YOUR TASK:
Print, unchanged, the line containing "of the <xref:System.Windows.Controls.ComboBox>.</span></span>|" along with all lines that follow it to the end of the listing.

EXTRACTED ENTRIES:
▬▬▬
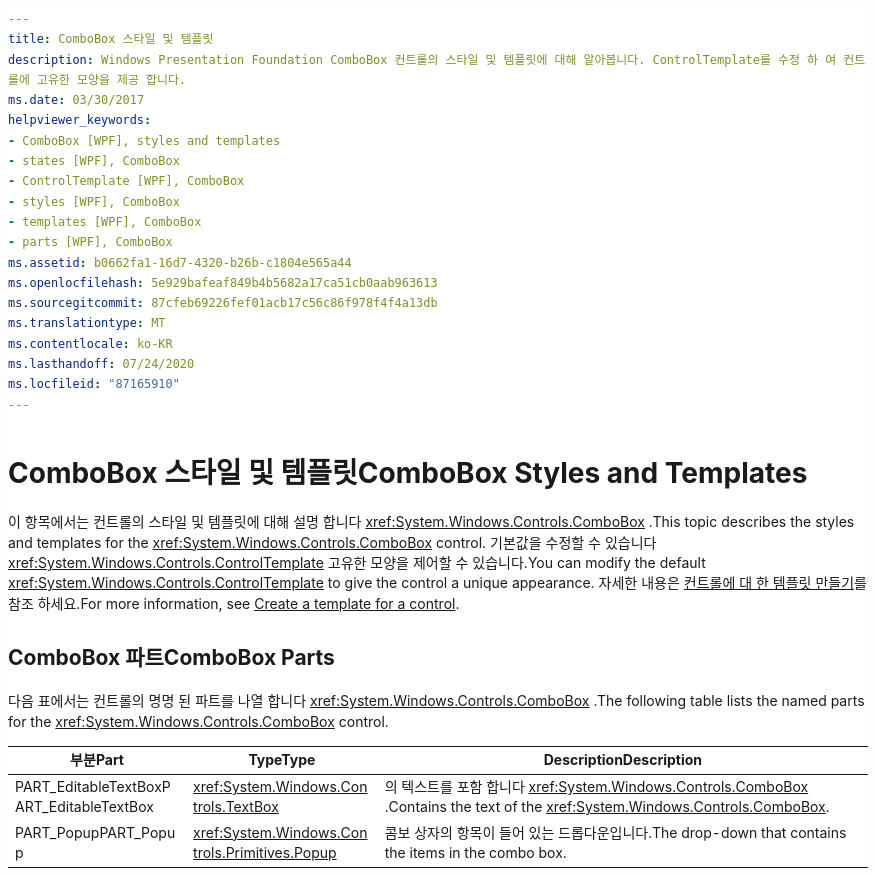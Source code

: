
 ```yaml
---
title: ComboBox 스타일 및 템플릿
description: Windows Presentation Foundation ComboBox 컨트롤의 스타일 및 템플릿에 대해 알아봅니다. ControlTemplate를 수정 하 여 컨트롤에 고유한 모양을 제공 합니다.
ms.date: 03/30/2017
helpviewer_keywords:
- ComboBox [WPF], styles and templates
- states [WPF], ComboBox
- ControlTemplate [WPF], ComboBox
- styles [WPF], ComboBox
- templates [WPF], ComboBox
- parts [WPF], ComboBox
ms.assetid: b0662fa1-16d7-4320-b26b-c1804e565a44
ms.openlocfilehash: 5e929bafeaf849b4b5682a17ca51cb0aab963613
ms.sourcegitcommit: 87cfeb69226fef01acb17c56c86f978f4f4a13db
ms.translationtype: MT
ms.contentlocale: ko-KR
ms.lasthandoff: 07/24/2020
ms.locfileid: "87165910"
---
```

# <a name="combobox-styles-and-templates"></a><span data-ttu-id="08930-104">ComboBox 스타일 및 템플릿</span><span class="sxs-lookup"><span data-stu-id="08930-104">ComboBox Styles and Templates</span></span>
<span data-ttu-id="08930-105">이 항목에서는 컨트롤의 스타일 및 템플릿에 대해 설명 합니다 <xref:System.Windows.Controls.ComboBox> .</span><span class="sxs-lookup"><span data-stu-id="08930-105">This topic describes the styles and templates for the <xref:System.Windows.Controls.ComboBox> control.</span></span> <span data-ttu-id="08930-106">기본값을 수정할 수 있습니다 <xref:System.Windows.Controls.ControlTemplate> 고유한 모양을 제어할 수 있습니다.</span><span class="sxs-lookup"><span data-stu-id="08930-106">You can modify the default <xref:System.Windows.Controls.ControlTemplate> to give the control a unique appearance.</span></span> <span data-ttu-id="08930-107">자세한 내용은 [컨트롤에 대 한 템플릿 만들기](../../../desktop-wpf/themes/how-to-create-apply-template.md)를 참조 하세요.</span><span class="sxs-lookup"><span data-stu-id="08930-107">For more information, see [Create a template for a control](../../../desktop-wpf/themes/how-to-create-apply-template.md).</span></span>  
  
## <a name="combobox-parts"></a><span data-ttu-id="08930-108">ComboBox 파트</span><span class="sxs-lookup"><span data-stu-id="08930-108">ComboBox Parts</span></span>  
 <span data-ttu-id="08930-109">다음 표에서는 컨트롤의 명명 된 파트를 나열 합니다 <xref:System.Windows.Controls.ComboBox> .</span><span class="sxs-lookup"><span data-stu-id="08930-109">The following table lists the named parts for the <xref:System.Windows.Controls.ComboBox> control.</span></span>  
  
|<span data-ttu-id="08930-110">부분</span><span class="sxs-lookup"><span data-stu-id="08930-110">Part</span></span>|<span data-ttu-id="08930-111">Type</span><span class="sxs-lookup"><span data-stu-id="08930-111">Type</span></span>|<span data-ttu-id="08930-112">Description</span><span class="sxs-lookup"><span data-stu-id="08930-112">Description</span></span>|  
|-|-|-|  
|<span data-ttu-id="08930-113">PART_EditableTextBox</span><span class="sxs-lookup"><span data-stu-id="08930-113">PART_EditableTextBox</span></span>|<xref:System.Windows.Controls.TextBox>|<span data-ttu-id="08930-114">의 텍스트를 포함 합니다 <xref:System.Windows.Controls.ComboBox> .</span><span class="sxs-lookup"><span data-stu-id="08930-114">Contains the text of the <xref:System.Windows.Controls.ComboBox>.</span></span>|  
|<span data-ttu-id="08930-115">PART_Popup</span><span class="sxs-lookup"><span data-stu-id="08930-115">PART_Popup</span></span>|<xref:System.Windows.Controls.Primitives.Popup>|<span data-ttu-id="08930-116">콤보 상자의 항목이 들어 있는 드롭다운입니다.</span><span class="sxs-lookup"><span data-stu-id="08930-116">The drop-down that contains the items in the combo box.</span></span>|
▬▬▬
REPLY TO THE TASK:
|<span data-ttu-id="08930-113">PART_EditableTextBox</span><span class="sxs-lookup"><span data-stu-id="08930-113">PART_EditableTextBox</span></span>|<xref:System.Windows.Controls.TextBox>|<span data-ttu-id="08930-114">의 텍스트를 포함 합니다 <xref:System.Windows.Controls.ComboBox> .</span><span class="sxs-lookup"><span data-stu-id="08930-114">Contains the text of the <xref:System.Windows.Controls.ComboBox>.</span></span>|  
|<span data-ttu-id="08930-115">PART_Popup</span><span class="sxs-lookup"><span data-stu-id="08930-115">PART_Popup</span></span>|<xref:System.Windows.Controls.Primitives.Popup>|<span data-ttu-id="08930-116">콤보 상자의 항목이 들어 있는 드롭다운입니다.</span><span class="sxs-lookup"><span data-stu-id="08930-116">The drop-down that contains the items in the combo box.</span></span>|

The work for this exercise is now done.